EXTRACTED ENTRIES
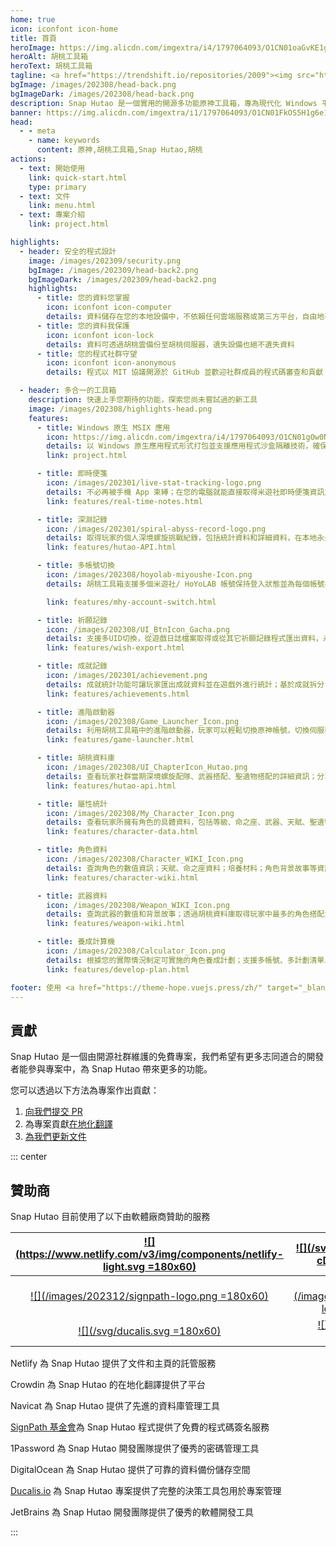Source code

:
 ```yaml
---
home: true
icon: iconfont icon-home
title: 首頁
heroImage: https://img.alicdn.com/imgextra/i4/1797064093/O1CN01oaGvKE1g6dut0pICS_!!1797064093.png_.webp
heroAlt: 胡桃工具箱
heroText: 胡桃工具箱
tagline: <a href="https://trendshift.io/repositories/2009"><img src="https://trendshift.io/api/badge/repositories/2009" alt="trend"/></a><br>实用的开源多功能原神工具箱 🧰
bgImage: /images/202308/head-back.png
bgImageDark: /images/202308/head-back.png
description: Snap Hutao 是一個實用的開源多功能原神工具箱，專為現代化 Windows 平台設計，提供進階啟動器、祈願記錄匯出、即時便箋等功能以改善桌面端玩家的遊戲體驗。
banner: https://img.alicdn.com/imgextra/i1/1797064093/O1CN01FkOS5H1g6e1z8LCaD_!!1797064093.png
head:
  - - meta
    - name: keywords
      content: 原神,胡桃工具箱,Snap Hutao,胡桃
actions:
  - text: 開始使用
    link: quick-start.html
    type: primary
  - text: 文件
    link: menu.html
  - text: 專案介紹
    link: project.html

highlights:
  - header: 安全的程式設計
    image: /images/202309/security.png
    bgImage: /images/202309/head-back2.png
    bgImageDark: /images/202309/head-back2.png
    highlights:
      - title: 您的資料您掌握
        icon: iconfont icon-computer
        details: 資料儲存在您的本地設備中，不依賴任何雲端服務或第三方平台，自由地存取您的資料
      - title: 您的資料我保護
        icon: iconfont icon-lock
        details: 資料可透過胡桃雲備份至胡桃伺服器，遺失設備也絕不遺失資料
      - title: 您的程式社群守望
        icon: iconfont icon-anonymous
        details: 程式以 MIT 協議開源於 GitHub 並歡迎社群成員的程式碼審查和貢獻；打包和發布流程由全自動流水線完成，無人工干預

  - header: 多合一的工具箱
    description: 快速上手您期待的功能，探索您尚未嘗試過的新工具
    image: /images/202308/highlights-head.png
    features:
      - title: Windows 原生 MSIX 應用
        icon: https://img.alicdn.com/imgextra/i4/1797064093/O1CN01gOw0Nk1g6e0yjfAlD_!!1797064093.png_.webp
        details: 以 Windows 原生應用程式形式打包並支援應用程式沙盒隔離技術，確保系統穩定性和整潔性
        link: project.html

      - title: 即時便箋
        icon: /images/202301/live-stat-tracking-logo.png
        details: 不必再被手機 App 束縛；在您的電腦就能直接取得米遊社即時便箋資訊並收到 Windows 原生通知提示
        link: features/real-time-notes.html

      - title: 深淵記錄
        icon: /images/202301/spiral-abyss-record-logo.png
        details: 取得玩家的個人深境螺旋挑戰紀錄，包括統計資料和詳細資料，在本地永久保存往期深境螺旋挑戰記錄
        link: features/hutao-API.html

      - title: 多帳號切換
        icon: /images/202308/hoyolab-miyoushe-Icon.png
        details: 胡桃工具箱支援多個米遊社/ HoYoLAB 帳號保持登入狀態並為每個帳號在各個功能中分別建立檔案，玩家可以輕鬆管理他們的多個帳號

        link: features/mhy-account-switch.html

      - title: 祈願記錄
        icon: /images/202308/UI_BtnIcon_Gacha.png
        details: 支援多UID切換，從遊戲日誌檔案取得或從其它祈願記錄程式匯出資料，永久保留玩家的祈願記錄
        link: features/wish-export.html

      - title: 成就記錄
        icon: /images/202301/achievement.png
        details: 成就統計功能可讓玩家匯出成就資料並在遊戲外進行統計；基於成就拆分，玩家可以對隱藏成就的階段性目標進行管理
        link: features/achievements.html

      - title: 進階啟動器
        icon: /images/202308/Game_Launcher_Icon.png
        details: 利用胡桃工具箱中的進階啟動器，玩家可以輕鬆切換原神帳號，切換伺服器，修改遊戲視窗設定並進一步探索更多進階功能
        link: features/game-launcher.html

      - title: 胡桃資料庫
        icon: /images/202308/UI_ChapterIcon_Hutao.png
        details: 查看玩家社群當期深境螺旋配隊、武器搭配、聖遺物搭配的詳細資訊；分享自己的深境螺旋陣容配置
        link: features/hutao-api.html

      - title: 屬性統計
        icon: /images/202308/My_Character_Icon.png
        details: 查看玩家所擁有角色的具體資料，包括等級、命之座、武器、天賦、聖遺物等；自動計算聖遺物評分和雙爆評分
        link: features/character-data.html

      - title: 角色資料
        icon: /images/202308/Character_WIKI_Icon.png
        details: 查詢角色的數值資訊；天賦、命之座資料；培養材料；角色背景故事等資訊；透過胡桃資料庫取得玩家中最多的武器和聖遺物搭配方案
        link: features/character-wiki.html

      - title: 武器資料
        icon: /images/202308/Weapon_WIKI_Icon.png
        details: 查詢武器的數值和背景故事；透過胡桃資料庫取得玩家中最多的角色搭配資料
        link: features/weapon-wiki.html

      - title: 養成計算機
        icon: /images/202308/Calculator_Icon.png
        details: 根據您的實際情況制定可實施的角色養成計劃；支援多帳號、多計劃清單以及背包物品記錄
        link: features/develop-plan.html

footer: 使用 <a href="https://theme-hope.vuejs.press/zh/" target="_blank">VuePress Theme Hope</a> 主題構建 | 用開源社群力量為原神 PC 端玩家帶來最好的遊戲體驗
---
```


## 貢獻

Snap Hutao 是一個由開源社群維護的免費專案，我們希望有更多志同道合的開發者能參與專案中，為 Snap Hutao 帶來更多的功能。

您可以透過以下方法為專案作出貢獻：

1. [向我們提交 PR](https://github.com/DGP-Studio/Snap.Hutao/pulls)
2. 為專案貢獻[在地化翻譯](i18n.md)
3. [為我們更新文件](https://github.com/DGP-Studio/Snap.Hutao.Docs)

<!-- @include: star-request.md -->

::: center

## 贊助商

Snap Hutao 目前使用了以下由軟體廠商贊助的服務

| [![](https://www.netlify.com/v3/img/components/netlify-light.svg =180x60)](https://www.netlify.com/) |  [![](/svg/crowdin-core-logo-cDark.svg =180x60)](https://crowdin.com/)   |           [![](/images/202409/navicat.png =180x60)](https://navicat.com/)            |
| :--------------------------------------------------------------------------------------------------: | :----------------------------------------------------------------------: | :----------------------------------------------------------------------------------: |
|              [![](/images/202312/signpath-logo.png =180x60)](https://about.signpath.io)              | [![](/images/202312/1Password-logo.svg =180x35)](https://1password.com/) | [![](/images/202312/digitalocean-horizontal.svg =180x35)](https://about.signpath.io) |
|                       [![](/svg/ducalis.svg =180x60)](https://hi.ducalis.io/)                        |      [![](/svg/jetbrains.svg =180x60)](https://www.jetbrains.com/)       |

Netlify 為 Snap Hutao 提供了文件和主頁的託管服務

Crowdin 為 Snap Hutao 的在地化翻譯提供了平台

Navicat 為 Snap Hutao 提供了先進的資料庫管理工具

[SignPath 基金會](https://signpath.org/)為 Snap Hutao 程式提供了免費的程式碼簽名服務

1Password 為 Snap Hutao 開發團隊提供了優秀的密碼管理工具

DigitalOcean 為 Snap Hutao 提供了可靠的資料備份儲存空間

[Ducalis.io](https://hi.ducalis.io/) 為 Snap Hutao 專案提供了完整的決策工具包用於專案管理

JetBrains 為 Snap Hutao 開發團隊提供了優秀的軟體開發工具

:::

EXERCISE AIM
Give the data above again exactly. Leave the pictures out.

TASK ANSWER
Source code

:
 ```yaml
---
home: true
icon: iconfont icon-home
title: 首頁
heroImage: https://img.alicdn.com/imgextra/i4/1797064093/O1CN01oaGvKE1g6dut0pICS_!!1797064093.png_.webp
heroAlt: 胡桃工具箱
heroText: 胡桃工具箱
tagline: <a href="https://trendshift.io/repositories/2009"><img src="https://trendshift.io/api/badge/repositories/2009" alt="trend"/></a><br>实用的开源多功能原神工具箱 🧰
bgImage: /images/202308/head-back.png
bgImageDark: /images/202308/head-back.png
description: Snap Hutao 是一個實用的開源多功能原神工具箱，專為現代化 Windows 平台設計，提供進階啟動器、祈願記錄匯出、即時便箋等功能以改善桌面端玩家的遊戲體驗。
banner: https://img.alicdn.com/imgextra/i1/1797064093/O1CN01FkOS5H1g6e1z8LCaD_!!1797064093.png
head:
  - - meta
    - name: keywords
      content: 原神,胡桃工具箱,Snap Hutao,胡桃
actions:
  - text: 開始使用
    link: quick-start.html
    type: primary
  - text: 文件
    link: menu.html
  - text: 專案介紹
    link: project.html

highlights:
  - header: 安全的程式設計
    image: /images/202309/security.png
    bgImage: /images/202309/head-back2.png
    bgImageDark: /images/202309/head-back2.png
    highlights:
      - title: 您的資料您掌握
        icon: iconfont icon-computer
        details: 資料儲存在您的本地設備中，不依賴任何雲端服務或第三方平台，自由地存取您的資料
      - title: 您的資料我保護
        icon: iconfont icon-lock
        details: 資料可透過胡桃雲備份至胡桃伺服器，遺失設備也絕不遺失資料
      - title: 您的程式社群守望
        icon: iconfont icon-anonymous
        details: 程式以 MIT 協議開源於 GitHub 並歡迎社群成員的程式碼審查和貢獻；打包和發布流程由全自動流水線完成，無人工干預

  - header: 多合一的工具箱
    description: 快速上手您期待的功能，探索您尚未嘗試過的新工具
    image: /images/202308/highlights-head.png
    features:
      - title: Windows 原生 MSIX 應用
        icon: https://img.alicdn.com/imgextra/i4/1797064093/O1CN01gOw0Nk1g6e0yjfAlD_!!1797064093.png_.webp
        details: 以 Windows 原生應用程式形式打包並支援應用程式沙盒隔離技術，確保系統穩定性和整潔性
        link: project.html

      - title: 即時便箋
        icon: /images/202301/live-stat-tracking-logo.png
        details: 不必再被手機 App 束縛；在您的電腦就能直接取得米遊社即時便箋資訊並收到 Windows 原生通知提示
        link: features/real-time-notes.html

      - title: 深淵記錄
        icon: /images/202301/spiral-abyss-record-logo.png
        details: 取得玩家的個人深境螺旋挑戰紀錄，包括統計資料和詳細資料，在本地永久保存往期深境螺旋挑戰記錄
        link: features/hutao-API.html

      - title: 多帳號切換
        icon: /images/202308/hoyolab-miyoushe-Icon.png
        details: 胡桃工具箱支援多個米遊社/ HoYoLAB 帳號保持登入狀態並為每個帳號在各個功能中分別建立檔案，玩家可以輕鬆管理他們的多個帳號

        link: features/mhy-account-switch.html

      - title: 祈願記錄
        icon: /images/202308/UI_BtnIcon_Gacha.png
        details: 支援多UID切換，從遊戲日誌檔案取得或從其它祈願記錄程式匯出資料，永久保留玩家的祈願記錄
        link: features/wish-export.html

      - title: 成就記錄
        icon: /images/202301/achievement.png
        details: 成就統計功能可讓玩家匯出成就資料並在遊戲外進行統計；基於成就拆分，玩家可以對隱藏成就的階段性目標進行管理
        link: features/achievements.html

      - title: 進階啟動器
        icon: /images/202308/Game_Launcher_Icon.png
        details: 利用胡桃工具箱中的進階啟動器，玩家可以輕鬆切換原神帳號，切換伺服器，修改遊戲視窗設定並進一步探索更多進階功能
        link: features/game-launcher.html

      - title: 胡桃資料庫
        icon: /images/202308/UI_ChapterIcon_Hutao.png
        details: 查看玩家社群當期深境螺旋配隊、武器搭配、聖遺物搭配的詳細資訊；分享自己的深境螺旋陣容配置
        link: features/hutao-api.html

      - title: 屬性統計
        icon: /images/202308/My_Character_Icon.png
        details: 查看玩家所擁有角色的具體資料，包括等級、命之座、武器、天賦、聖遺物等；自動計算聖遺物評分和雙爆評分
        link: features/character-data.html

      - title: 角色資料
        icon: /images/202308/Character_WIKI_Icon.png
        details: 查詢角色的數值資訊；天賦、命之座資料；培養材料；角色背景故事等資訊；透過胡桃資料庫取得玩家中最多的武器和聖遺物搭配方案
        link: features/character-wiki.html

      - title: 武器資料
        icon: /images/202308/Weapon_WIKI_Icon.png
        details: 查詢武器的數值和背景故事；透過胡桃資料庫取得玩家中最多的角色搭配資料
        link: features/weapon-wiki.html

      - title: 養成計算機
        icon: /images/202308/Calculator_Icon.png
        details: 根據您的實際情況制定可實施的角色養成計劃；支援多帳號、多計劃清單以及背包物品記錄
        link: features/develop-plan.html

footer: 使用 <a href="https://theme-hope.vuejs.press/zh/" target="_blank">VuePress Theme Hope</a> 主題構建 | 用開源社群力量為原神 PC 端玩家帶來最好的遊戲體驗
---
```


## 貢獻

Snap Hutao 是一個由開源社群維護的免費專案，我們希望有更多志同道合的開發者能參與專案中，為 Snap Hutao 帶來更多的功能。

您可以透過以下方法為專案作出貢獻：

1. [向我們提交 PR](https://github.com/DGP-Studio/Snap.Hutao/pulls)
2. 為專案貢獻[在地化翻譯](i18n.md)
3. [為我們更新文件](https://github.com/DGP-Studio/Snap.Hutao.Docs)

<!-- @include: star-request.md -->

::: center

## 贊助商

Snap Hutao 目前使用了以下由軟體廠商贊助的服務

| [![](https://www.netlify.com/v3/img/components/netlify-light.svg =180x60)](https://www.netlify.com/) |  [![](/svg/crowdin-core-logo-cDark.svg =180x60)](https://crowdin.com/)   |           [![](/images/202409/navicat.png =180x60)](https://navicat.com/)            |
| :--------------------------------------------------------------------------------------------------: | :----------------------------------------------------------------------: | :----------------------------------------------------------------------------------: |
|              [![](/images/202312/signpath-logo.png =180x60)](https://about.signpath.io)              | [![](/images/202312/1Password-logo.svg =180x35)](https://1password.com/) | [![](/images/202312/digitalocean-horizontal.svg =180x35)](https://about.signpath.io) |
|                       [![](/svg/ducalis.svg =180x60)](https://hi.ducalis.io/)                        |      [![](/svg/jetbrains.svg =180x60)](https://www.jetbrains.com/)       |

Netlify 為 Snap Hutao 提供了文件和主頁的託管服務

Crowdin 為 Snap Hutao 的在地化翻譯提供了平台

Navicat 為 Snap Hutao 提供了先進的資料庫管理工具

[SignPath 基金會](https://signpath.org/)為 Snap Hutao 程式提供了免費的程式碼簽名服務

1Password 為 Snap Hutao 開發團隊提供了優秀的密碼管理工具

DigitalOcean 為 Snap Hutao 提供了可靠的資料備份儲存空間

[Ducalis.io](https://hi.ducalis.io/) 為 Snap Hutao 專案提供了完整的決策工具包用於專案管理

JetBrains 為 Snap Hutao 開發團隊提供了優秀的軟體開發工具

:::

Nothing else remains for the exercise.